Range to reproduce from the entries below: the line with "16. Vom Wirtsmedium", the line with "19. Ist das", and every line in between. Give them exactly and give nothing else.

··· DATASET EXCERPTS ···

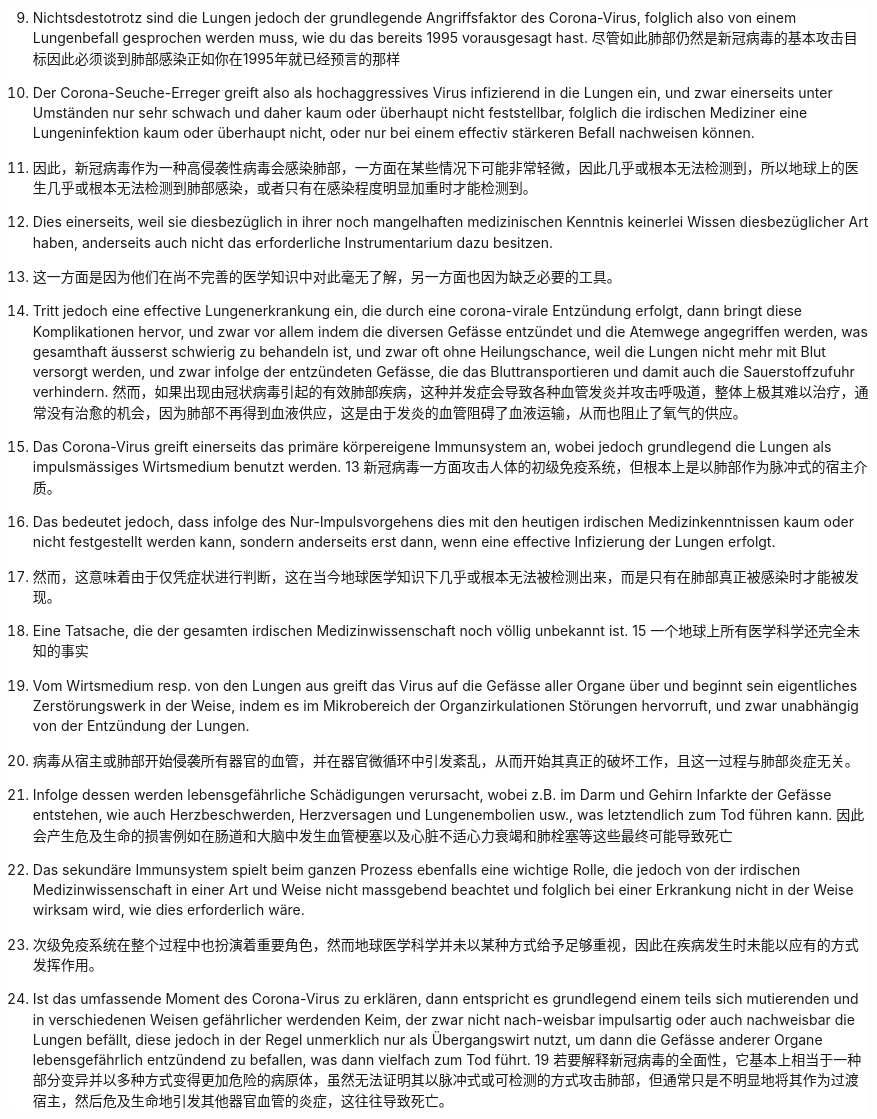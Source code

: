 9. Nichtsdestotrotz sind die Lungen jedoch der grundlegende Angriffsfaktor des Corona-Virus, folglich also von einem Lungenbefall gesprochen werden muss, wie du das bereits 1995 vorausgesagt hast.
尽管如此肺部仍然是新冠病毒的基本攻击目标因此必须谈到肺部感染正如你在1995年就已经预言的那样

10. Der Corona-Seuche-Erreger greift also als hochaggressives Virus infizierend in die Lungen ein, und zwar einerseits unter Umständen nur sehr schwach und daher kaum oder überhaupt nicht feststellbar, folglich die irdischen Mediziner eine Lungeninfektion kaum oder überhaupt nicht, oder nur bei einem effectiv stärkeren Befall nachweisen können.
10. 因此，新冠病毒作为一种高侵袭性病毒会感染肺部，一方面在某些情况下可能非常轻微，因此几乎或根本无法检测到，所以地球上的医生几乎或根本无法检测到肺部感染，或者只有在感染程度明显加重时才能检测到。

11. Dies einerseits, weil sie diesbezüglich in ihrer noch mangelhaften medizinischen Kenntnis keinerlei Wissen diesbezüglicher Art haben, anderseits auch nicht das erforderliche Instrumentarium dazu besitzen.
11. 这一方面是因为他们在尚不完善的医学知识中对此毫无了解，另一方面也因为缺乏必要的工具。

12. Tritt jedoch eine effective Lungenerkrankung ein, die durch eine corona-virale Entzündung erfolgt, dann bringt diese Komplikationen hervor, und zwar vor allem indem die diversen Gefässe entzündet und die Atemwege angegriffen werden, was gesamthaft äusserst schwierig zu behandeln ist, und zwar oft ohne Heilungschance, weil die Lungen nicht mehr mit Blut versorgt werden, und zwar infolge der entzündeten Gefässe, die das Bluttransportieren und damit auch die Sauerstoffzufuhr verhindern.
然而，如果出现由冠状病毒引起的有效肺部疾病，这种并发症会导致各种血管发炎并攻击呼吸道，整体上极其难以治疗，通常没有治愈的机会，因为肺部不再得到血液供应，这是由于发炎的血管阻碍了血液运输，从而也阻止了氧气的供应。

13. Das Corona-Virus greift einerseits das primäre körpereigene Immunsystem an, wobei jedoch grundlegend die Lungen als impulsmässiges Wirtsmedium benutzt werden.
13 新冠病毒一方面攻击人体的初级免疫系统，但根本上是以肺部作为脉冲式的宿主介质。

14. Das bedeutet jedoch, dass infolge des Nur-Impulsvorgehens dies mit den heutigen irdischen Medizinkenntnissen kaum oder nicht festgestellt werden kann, sondern anderseits erst dann, wenn eine effective Infizierung der Lungen erfolgt.
14. 然而，这意味着由于仅凭症状进行判断，这在当今地球医学知识下几乎或根本无法被检测出来，而是只有在肺部真正被感染时才能被发现。

15. Eine Tatsache, die der gesamten irdischen Medizinwissenschaft noch völlig unbekannt ist.
15 一个地球上所有医学科学还完全未知的事实

16. Vom Wirtsmedium resp. von den Lungen aus greift das Virus auf die Gefässe aller Organe über und beginnt sein eigentliches Zerstörungswerk in der Weise, indem es im Mikrobereich der Organzirkulationen Störungen hervorruft, und zwar unabhängig von der Entzündung der Lungen.
16. 病毒从宿主或肺部开始侵袭所有器官的血管，并在器官微循环中引发紊乱，从而开始其真正的破坏工作，且这一过程与肺部炎症无关。

17. Infolge dessen werden lebensgefährliche Schädigungen verursacht, wobei z.B. im Darm und Gehirn Infarkte der Gefässe entstehen, wie auch Herzbeschwerden, Herzversagen und Lungenembolien usw., was letztendlich zum Tod führen kann.
因此会产生危及生命的损害例如在肠道和大脑中发生血管梗塞以及心脏不适心力衰竭和肺栓塞等这些最终可能导致死亡

18. Das sekundäre Immunsystem spielt beim ganzen Prozess ebenfalls eine wichtige Rolle, die jedoch von der irdischen Medizinwissenschaft in einer Art und Weise nicht massgebend beachtet und folglich bei einer Erkrankung nicht in der Weise wirksam wird, wie dies erforderlich wäre.
18. 次级免疫系统在整个过程中也扮演着重要角色，然而地球医学科学并未以某种方式给予足够重视，因此在疾病发生时未能以应有的方式发挥作用。

19. Ist das umfassende Moment des Corona-Virus zu erklären, dann entspricht es grundlegend einem teils sich mutierenden und in verschiedenen Weisen gefährlicher werdenden Keim, der zwar nicht nach-weisbar impulsartig oder auch nachweisbar die Lungen befällt, diese jedoch in der Regel unmerklich nur als Übergangswirt nutzt, um dann die Gefässe anderer Organe lebensgefährlich entzündend zu befallen, was dann vielfach zum Tod führt.
19 若要解释新冠病毒的全面性，它基本上相当于一种部分变异并以多种方式变得更加危险的病原体，虽然无法证明其以脉冲式或可检测的方式攻击肺部，但通常只是不明显地将其作为过渡宿主，然后危及生命地引发其他器官血管的炎症，这往往导致死亡。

···

(ANSWER TO THE PROBLEM):
16. Vom Wirtsmedium resp. von den Lungen aus greift das Virus auf die Gefässe aller Organe über und beginnt sein eigentliches Zerstörungswerk in der Weise, indem es im Mikrobereich der Organzirkulationen Störungen hervorruft, und zwar unabhängig von der Entzündung der Lungen.
16. 病毒从宿主或肺部开始侵袭所有器官的血管，并在器官微循环中引发紊乱，从而开始其真正的破坏工作，且这一过程与肺部炎症无关。

17. Infolge dessen werden lebensgefährliche Schädigungen verursacht, wobei z.B. im Darm und Gehirn Infarkte der Gefässe entstehen, wie auch Herzbeschwerden, Herzversagen und Lungenembolien usw., was letztendlich zum Tod führen kann.
因此会产生危及生命的损害例如在肠道和大脑中发生血管梗塞以及心脏不适心力衰竭和肺栓塞等这些最终可能导致死亡

18. Das sekundäre Immunsystem spielt beim ganzen Prozess ebenfalls eine wichtige Rolle, die jedoch von der irdischen Medizinwissenschaft in einer Art und Weise nicht massgebend beachtet und folglich bei einer Erkrankung nicht in der Weise wirksam wird, wie dies erforderlich wäre.
18. 次级免疫系统在整个过程中也扮演着重要角色，然而地球医学科学并未以某种方式给予足够重视，因此在疾病发生时未能以应有的方式发挥作用。

19. Ist das umfassende Moment des Corona-Virus zu erklären, dann entspricht es grundlegend einem teils sich mutierenden und in verschiedenen Weisen gefährlicher werdenden Keim, der zwar nicht nach-weisbar impulsartig oder auch nachweisbar die Lungen befällt, diese jedoch in der Regel unmerklich nur als Übergangswirt nutzt, um dann die Gefässe anderer Organe lebensgefährlich entzündend zu befallen, was dann vielfach zum Tod führt.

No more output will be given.